• Prompt: Tell how many lines in the data contain the string "Python", using a single number as the whole reply.

• Pictures paired with source code:
▽

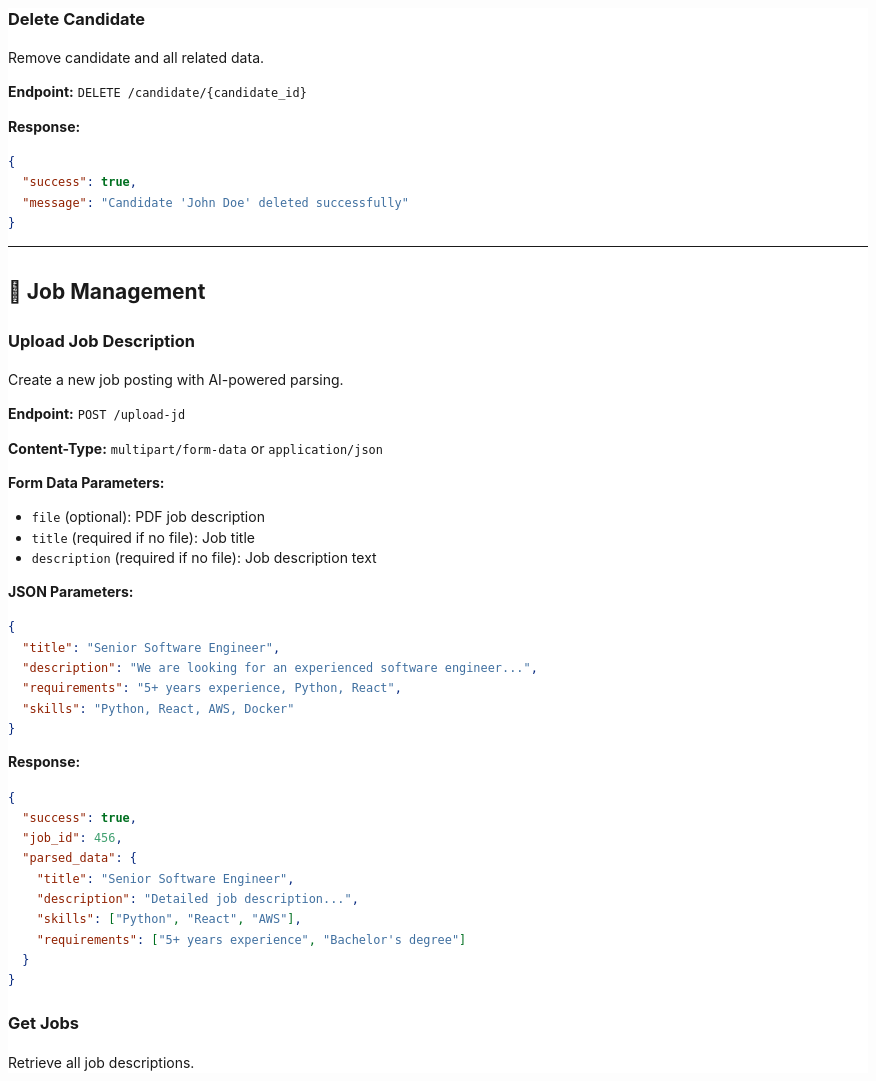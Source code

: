 ### Delete Candidate
Remove candidate and all related data.

**Endpoint:** `DELETE /candidate/{candidate_id}`

**Response:**
```json
{
  "success": true,
  "message": "Candidate 'John Doe' deleted successfully"
}
```

---

## 💼 **Job Management**

### Upload Job Description
Create a new job posting with AI-powered parsing.

**Endpoint:** `POST /upload-jd`

**Content-Type:** `multipart/form-data` or `application/json`

**Form Data Parameters:**
- `file` (optional): PDF job description
- `title` (required if no file): Job title
- `description` (required if no file): Job description text

**JSON Parameters:**
```json
{
  "title": "Senior Software Engineer",
  "description": "We are looking for an experienced software engineer...",
  "requirements": "5+ years experience, Python, React",
  "skills": "Python, React, AWS, Docker"
}
```

**Response:**
```json
{
  "success": true,
  "job_id": 456,
  "parsed_data": {
    "title": "Senior Software Engineer",
    "description": "Detailed job description...",
    "skills": ["Python", "React", "AWS"],
    "requirements": ["5+ years experience", "Bachelor's degree"]
  }
}
```

### Get Jobs
Retrieve all job descriptions.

△

• Answer area: 3